Baseline characteristics of all participants
A total of 39 patients (33 male and 6 female) with a median age of 64 years (42–80 years) were included in this study. Among the patients, 13 had a PS score of 2, and 26 had a PS score of 0–1. In terms of T stage, 34 patients were diagnosed with stage T3, and 5 patients were diagnosed with stage T4. In terms of clinical stage, 30 patients were diagnosed with stage III, and 9 patients were diagnosed with stage IV. The patients received a median of 8 cycles (range: 4–32 cycles) of pembrolizumab therapy. The baseline characteristics of the 39 patients after induction therapy are shown in Table 1.
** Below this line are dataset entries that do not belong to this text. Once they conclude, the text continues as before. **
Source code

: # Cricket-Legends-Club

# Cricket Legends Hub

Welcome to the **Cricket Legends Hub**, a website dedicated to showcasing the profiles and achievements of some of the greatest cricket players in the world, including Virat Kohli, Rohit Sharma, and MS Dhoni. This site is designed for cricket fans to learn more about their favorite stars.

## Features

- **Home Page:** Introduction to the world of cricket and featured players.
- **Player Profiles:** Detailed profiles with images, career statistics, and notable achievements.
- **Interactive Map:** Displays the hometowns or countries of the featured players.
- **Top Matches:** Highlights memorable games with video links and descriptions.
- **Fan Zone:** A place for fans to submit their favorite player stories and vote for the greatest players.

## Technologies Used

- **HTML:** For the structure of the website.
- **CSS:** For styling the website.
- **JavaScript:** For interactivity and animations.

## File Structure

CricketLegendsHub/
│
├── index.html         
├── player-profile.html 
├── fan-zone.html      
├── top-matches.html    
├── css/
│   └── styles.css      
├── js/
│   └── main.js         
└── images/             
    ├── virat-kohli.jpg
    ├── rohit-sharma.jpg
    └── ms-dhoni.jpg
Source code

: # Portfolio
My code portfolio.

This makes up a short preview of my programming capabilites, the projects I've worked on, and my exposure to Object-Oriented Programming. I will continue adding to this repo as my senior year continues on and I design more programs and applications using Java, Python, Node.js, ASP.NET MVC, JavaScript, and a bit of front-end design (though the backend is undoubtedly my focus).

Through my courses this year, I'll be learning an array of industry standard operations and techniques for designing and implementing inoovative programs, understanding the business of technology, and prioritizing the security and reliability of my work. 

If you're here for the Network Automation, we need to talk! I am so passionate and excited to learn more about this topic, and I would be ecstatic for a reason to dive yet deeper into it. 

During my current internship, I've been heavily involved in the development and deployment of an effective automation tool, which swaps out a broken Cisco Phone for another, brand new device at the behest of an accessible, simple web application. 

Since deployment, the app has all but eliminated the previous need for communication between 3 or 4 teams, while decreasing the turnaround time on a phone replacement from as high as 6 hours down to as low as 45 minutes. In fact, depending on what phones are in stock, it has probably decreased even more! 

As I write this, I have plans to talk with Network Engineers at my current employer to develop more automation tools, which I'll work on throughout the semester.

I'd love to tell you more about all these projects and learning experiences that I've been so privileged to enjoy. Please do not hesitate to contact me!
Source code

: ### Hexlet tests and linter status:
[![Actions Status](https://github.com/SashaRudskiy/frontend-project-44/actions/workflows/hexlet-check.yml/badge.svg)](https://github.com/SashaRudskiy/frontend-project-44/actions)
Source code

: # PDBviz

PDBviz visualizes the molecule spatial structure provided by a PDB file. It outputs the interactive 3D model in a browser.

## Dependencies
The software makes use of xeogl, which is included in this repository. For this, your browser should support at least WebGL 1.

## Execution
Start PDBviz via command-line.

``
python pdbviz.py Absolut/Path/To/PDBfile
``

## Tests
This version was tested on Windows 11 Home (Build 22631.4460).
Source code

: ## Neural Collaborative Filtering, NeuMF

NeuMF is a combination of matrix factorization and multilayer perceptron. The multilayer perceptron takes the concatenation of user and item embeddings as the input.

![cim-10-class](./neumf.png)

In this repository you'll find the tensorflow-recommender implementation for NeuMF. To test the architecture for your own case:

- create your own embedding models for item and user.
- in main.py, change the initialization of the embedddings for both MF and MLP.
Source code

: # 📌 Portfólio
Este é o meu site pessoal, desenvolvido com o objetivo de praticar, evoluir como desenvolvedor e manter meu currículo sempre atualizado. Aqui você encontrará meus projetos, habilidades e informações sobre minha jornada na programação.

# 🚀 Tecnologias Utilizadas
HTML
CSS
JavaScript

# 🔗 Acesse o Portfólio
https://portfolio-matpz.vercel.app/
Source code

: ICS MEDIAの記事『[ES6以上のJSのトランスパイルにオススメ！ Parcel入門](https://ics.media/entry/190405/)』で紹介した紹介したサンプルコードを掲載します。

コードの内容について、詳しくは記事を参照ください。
|Characteristic||Group A (n=22)||Group B (n=9)||Group C (n=8)|
|Gender, n (%)|
|Male||19 (86.4)||8 (88.9)||6 (75.0)|
|Female||3 (13.6)||1 (11.1)||2 (25.0)|
|Median age [range] (years)||57 [50–72]||70 [42–80]||69 [56–80]|
|ECOG PS, n (%)|
|0–1||16 (72.7)||4 (44.4)||6 (75.0)|
|2||6 (27.3)||5 (55.6)||2 (25.0)|
|Tumor location, n (%)|
|Up||1 (4.5)||1 (11.1)||1 (12.5)|
|Middle||15 (68.2)||8 (88.9)||6 (75.0)|
|Lower||6 (27.3)||0 (0)||1 (12.5)|
|cT category (AJCC-TNM8th), n (%)|
|T3||19 (86.4)||8 (88.9)||7 (87.5)|
|T4||3 (13.6)||1 (11.1)||1 (12.5)|
|Stage (AJCC-TNM8th), n (%)|
|III||17 (77.3)||8 (88.9)||5 (62.5)|
|IV||5 (22.7)||1 (11.1)||3 (37.5)|
|Period of pembrolizumab therapy, cycles|
|Median [range]||8 [4–26]||8 [4–20]||10 [4–32]|
|PD-L1 CPS, n (%)|
|<10||20 (90.9)||5 (55.6)||4 (50.0)|
|≥10||2 (9.1)||4 (44.4)||4 (50.0)|
ECOG, Eastern Cooperative Oncology Group; PS, performance status; AJCC-TNM: tumor, node, metastasis staging system of the American Joint Committee on Cancer; PD-L1, programmed cell death-ligand 1; CPS, combined positive score.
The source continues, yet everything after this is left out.